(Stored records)
++++
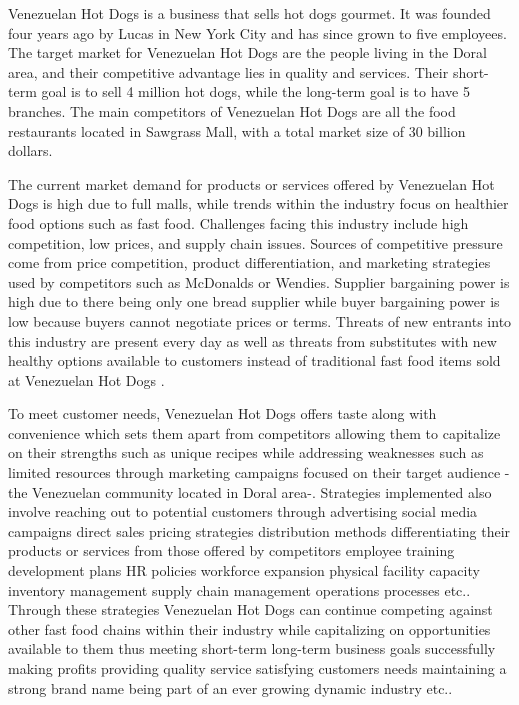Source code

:  

Venezuelan Hot Dogs is a business that sells hot dogs gourmet. It was founded four years ago by Lucas in New York City and has since grown to five employees. The target market for Venezuelan Hot Dogs are the people living in the Doral area, and their competitive advantage lies in quality and services. Their short-term goal is to sell 4 million hot dogs, while the long-term goal is to have 5 branches. The main competitors of Venezuelan Hot Dogs are all the food restaurants located in Sawgrass Mall, with a total market size of 30 billion dollars.

The current market demand for products or services offered by Venezuelan Hot Dogs is high due to full malls, while trends within the industry focus on healthier food options such as fast food. Challenges facing this industry include high competition, low prices, and supply chain issues. Sources of competitive pressure come from price competition, product differentiation, and marketing strategies used by competitors such as McDonalds or Wendies. Supplier bargaining power is high due to there being only one bread supplier while buyer bargaining power is low because buyers cannot negotiate prices or terms. Threats of new entrants into this industry are present every day as well as threats from substitutes with new healthy options available to customers instead of traditional fast food items sold at Venezuelan Hot Dogs . 

To meet customer needs, Venezuelan Hot Dogs offers taste along with convenience which sets them apart from competitors allowing them to capitalize on their strengths such as unique recipes while addressing weaknesses such as limited resources through marketing campaigns focused on their target audience -the Venezuelan community located in Doral area-. Strategies implemented also involve reaching out to potential customers through advertising social media campaigns direct sales pricing strategies distribution methods differentiating their products or services from those offered by competitors employee training development plans HR policies workforce expansion physical facility capacity inventory management supply chain management operations processes etc..   Through these strategies Venezuelan Hot Dogs can continue competing against other fast food chains within their industry while capitalizing on opportunities available to them thus meeting short-term long-term business goals successfully making profits providing quality service satisfying customers needs maintaining a strong brand name being part of an ever growing dynamic industry etc..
++++
Every record above must be copied exactly, and no picture may appear in the copy.

Source code

:  

Venezuelan Hot Dogs is a business that sells hot dogs gourmet. It was founded four years ago by Lucas in New York City and has since grown to five employees. The target market for Venezuelan Hot Dogs are the people living in the Doral area, and their competitive advantage lies in quality and services. Their short-term goal is to sell 4 million hot dogs, while the long-term goal is to have 5 branches. The main competitors of Venezuelan Hot Dogs are all the food restaurants located in Sawgrass Mall, with a total market size of 30 billion dollars.

The current market demand for products or services offered by Venezuelan Hot Dogs is high due to full malls, while trends within the industry focus on healthier food options such as fast food. Challenges facing this industry include high competition, low prices, and supply chain issues. Sources of competitive pressure come from price competition, product differentiation, and marketing strategies used by competitors such as McDonalds or Wendies. Supplier bargaining power is high due to there being only one bread supplier while buyer bargaining power is low because buyers cannot negotiate prices or terms. Threats of new entrants into this industry are present every day as well as threats from substitutes with new healthy options available to customers instead of traditional fast food items sold at Venezuelan Hot Dogs . 

To meet customer needs, Venezuelan Hot Dogs offers taste along with convenience which sets them apart from competitors allowing them to capitalize on their strengths such as unique recipes while addressing weaknesses such as limited resources through marketing campaigns focused on their target audience -the Venezuelan community located in Doral area-. Strategies implemented also involve reaching out to potential customers through advertising social media campaigns direct sales pricing strategies distribution methods differentiating their products or services from those offered by competitors employee training development plans HR policies workforce expansion physical facility capacity inventory management supply chain management operations processes etc..   Through these strategies Venezuelan Hot Dogs can continue competing against other fast food chains within their industry while capitalizing on opportunities available to them thus meeting short-term long-term business goals successfully making profits providing quality service satisfying customers needs maintaining a strong brand name being part of an ever growing dynamic industry etc..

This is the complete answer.